> _Material supplied_
[Start of Attachment]

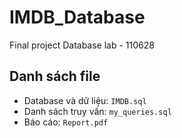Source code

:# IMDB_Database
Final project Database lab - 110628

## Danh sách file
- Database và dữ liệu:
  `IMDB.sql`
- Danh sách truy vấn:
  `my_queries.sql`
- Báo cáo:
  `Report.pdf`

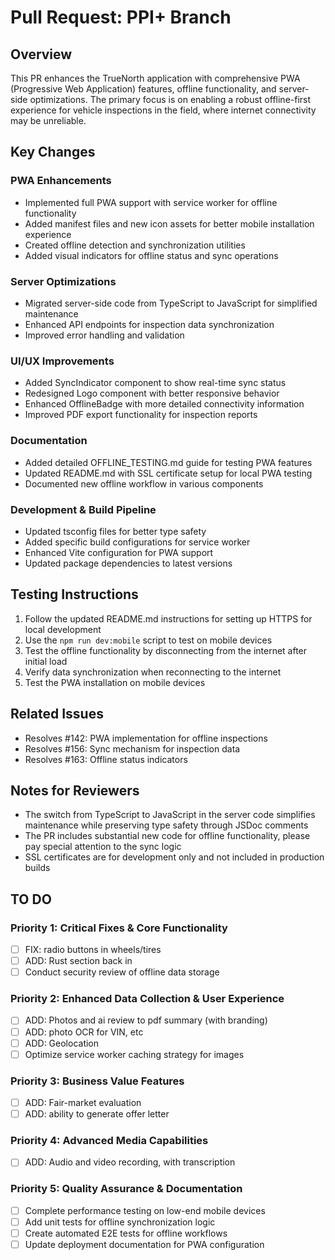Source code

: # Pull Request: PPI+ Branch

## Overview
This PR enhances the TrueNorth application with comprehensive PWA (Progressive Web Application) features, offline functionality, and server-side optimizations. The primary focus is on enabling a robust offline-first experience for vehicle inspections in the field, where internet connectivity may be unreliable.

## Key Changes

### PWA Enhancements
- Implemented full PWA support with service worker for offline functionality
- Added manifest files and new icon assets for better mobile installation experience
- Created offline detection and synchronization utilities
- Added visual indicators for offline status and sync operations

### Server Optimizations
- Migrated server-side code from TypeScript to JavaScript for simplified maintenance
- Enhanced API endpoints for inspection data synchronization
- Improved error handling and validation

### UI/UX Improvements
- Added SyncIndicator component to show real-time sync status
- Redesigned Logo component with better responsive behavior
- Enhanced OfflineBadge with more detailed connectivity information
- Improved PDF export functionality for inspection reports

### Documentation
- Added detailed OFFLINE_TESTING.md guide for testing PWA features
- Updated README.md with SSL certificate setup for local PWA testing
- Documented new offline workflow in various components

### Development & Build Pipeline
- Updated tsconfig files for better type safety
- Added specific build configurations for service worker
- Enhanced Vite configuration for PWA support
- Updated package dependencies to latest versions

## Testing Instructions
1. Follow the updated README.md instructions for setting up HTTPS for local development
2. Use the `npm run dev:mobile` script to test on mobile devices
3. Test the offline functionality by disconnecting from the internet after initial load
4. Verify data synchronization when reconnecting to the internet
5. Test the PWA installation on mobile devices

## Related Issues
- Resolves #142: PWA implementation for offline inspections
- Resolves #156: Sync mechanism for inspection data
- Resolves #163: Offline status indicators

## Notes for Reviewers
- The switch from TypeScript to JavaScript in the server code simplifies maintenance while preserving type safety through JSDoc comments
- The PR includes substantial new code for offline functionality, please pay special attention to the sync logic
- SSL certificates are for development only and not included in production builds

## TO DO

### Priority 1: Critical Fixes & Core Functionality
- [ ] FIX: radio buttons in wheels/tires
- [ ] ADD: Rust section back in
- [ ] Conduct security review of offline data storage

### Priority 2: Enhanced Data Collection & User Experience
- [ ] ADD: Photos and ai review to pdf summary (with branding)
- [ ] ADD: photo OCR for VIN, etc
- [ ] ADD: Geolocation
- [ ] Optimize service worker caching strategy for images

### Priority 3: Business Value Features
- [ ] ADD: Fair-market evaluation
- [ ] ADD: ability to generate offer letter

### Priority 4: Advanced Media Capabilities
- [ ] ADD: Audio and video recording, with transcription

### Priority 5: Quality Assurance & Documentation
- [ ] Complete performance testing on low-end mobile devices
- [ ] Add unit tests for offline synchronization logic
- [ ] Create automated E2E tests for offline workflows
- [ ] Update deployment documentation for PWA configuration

[End of Attachment]
[Start of Attachment]

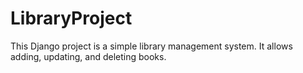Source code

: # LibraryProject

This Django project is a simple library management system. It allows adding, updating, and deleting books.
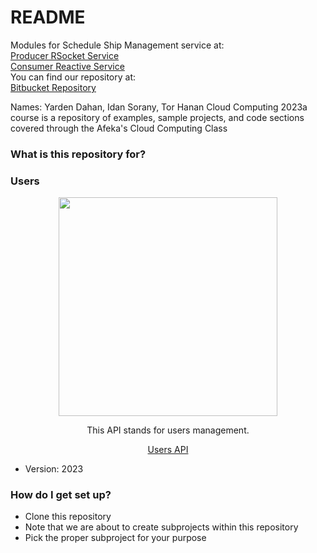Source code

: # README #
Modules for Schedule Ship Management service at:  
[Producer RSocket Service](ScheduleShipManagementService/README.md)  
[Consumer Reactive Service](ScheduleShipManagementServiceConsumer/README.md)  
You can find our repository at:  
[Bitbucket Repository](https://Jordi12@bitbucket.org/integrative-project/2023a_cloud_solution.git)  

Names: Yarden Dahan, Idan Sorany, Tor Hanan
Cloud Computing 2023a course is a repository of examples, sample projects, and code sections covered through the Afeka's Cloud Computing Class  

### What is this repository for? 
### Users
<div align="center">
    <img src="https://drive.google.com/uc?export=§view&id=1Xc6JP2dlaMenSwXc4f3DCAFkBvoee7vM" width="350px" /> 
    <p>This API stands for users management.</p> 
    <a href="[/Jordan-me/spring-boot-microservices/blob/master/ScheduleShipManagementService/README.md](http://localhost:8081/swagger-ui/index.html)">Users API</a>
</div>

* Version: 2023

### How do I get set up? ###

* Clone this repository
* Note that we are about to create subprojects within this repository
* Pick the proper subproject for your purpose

[End of Attachment]
[Start of Attachment]

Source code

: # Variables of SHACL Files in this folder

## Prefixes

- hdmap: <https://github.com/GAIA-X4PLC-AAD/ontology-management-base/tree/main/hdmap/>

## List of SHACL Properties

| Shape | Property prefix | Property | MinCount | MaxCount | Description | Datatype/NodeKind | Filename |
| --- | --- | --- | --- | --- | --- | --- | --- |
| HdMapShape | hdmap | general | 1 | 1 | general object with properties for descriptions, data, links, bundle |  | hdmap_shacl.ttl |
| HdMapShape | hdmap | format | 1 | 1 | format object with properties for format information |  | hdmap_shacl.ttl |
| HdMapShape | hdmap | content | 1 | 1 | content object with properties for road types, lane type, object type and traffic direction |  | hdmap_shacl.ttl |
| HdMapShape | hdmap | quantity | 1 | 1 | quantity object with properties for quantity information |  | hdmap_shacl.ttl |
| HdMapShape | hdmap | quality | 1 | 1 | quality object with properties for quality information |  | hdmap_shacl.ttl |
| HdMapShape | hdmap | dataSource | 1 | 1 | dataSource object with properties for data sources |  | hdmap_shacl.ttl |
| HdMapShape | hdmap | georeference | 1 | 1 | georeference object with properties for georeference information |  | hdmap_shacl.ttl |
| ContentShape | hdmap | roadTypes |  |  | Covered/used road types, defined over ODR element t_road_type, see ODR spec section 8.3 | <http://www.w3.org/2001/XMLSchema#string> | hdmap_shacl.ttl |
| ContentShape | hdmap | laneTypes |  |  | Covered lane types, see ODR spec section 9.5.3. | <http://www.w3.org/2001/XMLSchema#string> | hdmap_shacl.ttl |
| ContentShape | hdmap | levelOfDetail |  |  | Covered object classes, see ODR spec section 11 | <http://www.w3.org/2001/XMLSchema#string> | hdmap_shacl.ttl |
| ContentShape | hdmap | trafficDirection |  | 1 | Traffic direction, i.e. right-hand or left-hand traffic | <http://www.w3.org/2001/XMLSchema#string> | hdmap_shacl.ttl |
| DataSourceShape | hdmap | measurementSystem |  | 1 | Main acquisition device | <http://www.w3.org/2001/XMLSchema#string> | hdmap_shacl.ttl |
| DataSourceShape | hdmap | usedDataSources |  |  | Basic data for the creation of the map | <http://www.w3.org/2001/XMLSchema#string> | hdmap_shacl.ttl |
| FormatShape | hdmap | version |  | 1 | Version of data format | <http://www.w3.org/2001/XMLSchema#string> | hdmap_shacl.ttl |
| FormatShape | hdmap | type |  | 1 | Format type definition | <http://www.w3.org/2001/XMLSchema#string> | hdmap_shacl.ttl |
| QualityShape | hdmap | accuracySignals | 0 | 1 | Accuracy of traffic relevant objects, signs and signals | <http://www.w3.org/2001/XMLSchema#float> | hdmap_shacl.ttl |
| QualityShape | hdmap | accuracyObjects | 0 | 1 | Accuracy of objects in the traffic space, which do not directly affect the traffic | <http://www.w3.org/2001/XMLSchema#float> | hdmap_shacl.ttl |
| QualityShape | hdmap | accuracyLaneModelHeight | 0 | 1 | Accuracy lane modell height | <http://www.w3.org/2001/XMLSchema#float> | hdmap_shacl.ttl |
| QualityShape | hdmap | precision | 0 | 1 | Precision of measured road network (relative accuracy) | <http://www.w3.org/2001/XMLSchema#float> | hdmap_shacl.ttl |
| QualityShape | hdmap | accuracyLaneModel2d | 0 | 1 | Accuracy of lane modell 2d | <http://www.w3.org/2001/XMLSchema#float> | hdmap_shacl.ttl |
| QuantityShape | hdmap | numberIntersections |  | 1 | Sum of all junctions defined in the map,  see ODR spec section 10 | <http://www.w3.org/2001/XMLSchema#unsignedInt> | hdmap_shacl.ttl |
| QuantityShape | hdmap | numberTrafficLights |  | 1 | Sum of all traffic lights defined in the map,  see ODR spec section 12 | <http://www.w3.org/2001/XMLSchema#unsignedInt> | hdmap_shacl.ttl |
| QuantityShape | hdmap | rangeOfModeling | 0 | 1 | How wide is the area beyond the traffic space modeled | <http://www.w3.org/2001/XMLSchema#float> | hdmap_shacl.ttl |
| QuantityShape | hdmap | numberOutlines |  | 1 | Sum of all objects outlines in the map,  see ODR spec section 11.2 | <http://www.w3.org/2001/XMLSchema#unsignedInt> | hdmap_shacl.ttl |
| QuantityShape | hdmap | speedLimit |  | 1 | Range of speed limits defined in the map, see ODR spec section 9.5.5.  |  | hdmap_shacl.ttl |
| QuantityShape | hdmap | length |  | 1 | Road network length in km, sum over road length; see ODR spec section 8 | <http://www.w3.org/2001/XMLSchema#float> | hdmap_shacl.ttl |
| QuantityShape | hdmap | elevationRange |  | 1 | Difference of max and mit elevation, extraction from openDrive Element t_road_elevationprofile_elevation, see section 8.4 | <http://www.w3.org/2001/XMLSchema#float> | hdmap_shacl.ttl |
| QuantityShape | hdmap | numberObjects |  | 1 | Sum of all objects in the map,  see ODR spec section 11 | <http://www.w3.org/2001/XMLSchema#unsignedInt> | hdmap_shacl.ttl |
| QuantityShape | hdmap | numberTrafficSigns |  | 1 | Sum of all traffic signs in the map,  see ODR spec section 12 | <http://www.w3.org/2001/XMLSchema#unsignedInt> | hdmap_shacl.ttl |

[End of Attachment]

> _The problem_
What is needed is a verbatim copy of every line in the records above from the one containing "## Key Changes" down to the one containing "5. Test the", both included, and nothing more.

> _Solution_
## Key Changes

### PWA Enhancements
- Implemented full PWA support with service worker for offline functionality
- Added manifest files and new icon assets for better mobile installation experience
- Created offline detection and synchronization utilities
- Added visual indicators for offline status and sync operations

### Server Optimizations
- Migrated server-side code from TypeScript to JavaScript for simplified maintenance
- Enhanced API endpoints for inspection data synchronization
- Improved error handling and validation

### UI/UX Improvements
- Added SyncIndicator component to show real-time sync status
- Redesigned Logo component with better responsive behavior
- Enhanced OfflineBadge with more detailed connectivity information
- Improved PDF export functionality for inspection reports

### Documentation
- Added detailed OFFLINE_TESTING.md guide for testing PWA features
- Updated README.md with SSL certificate setup for local PWA testing
- Documented new offline workflow in various components

### Development & Build Pipeline
- Updated tsconfig files for better type safety
- Added specific build configurations for service worker
- Enhanced Vite configuration for PWA support
- Updated package dependencies to latest versions

## Testing Instructions
1. Follow the updated README.md instructions for setting up HTTPS for local development
2. Use the `npm run dev:mobile` script to test on mobile devices
3. Test the offline functionality by disconnecting from the internet after initial load
4. Verify data synchronization when reconnecting to the internet
5. Test the PWA installation on mobile devices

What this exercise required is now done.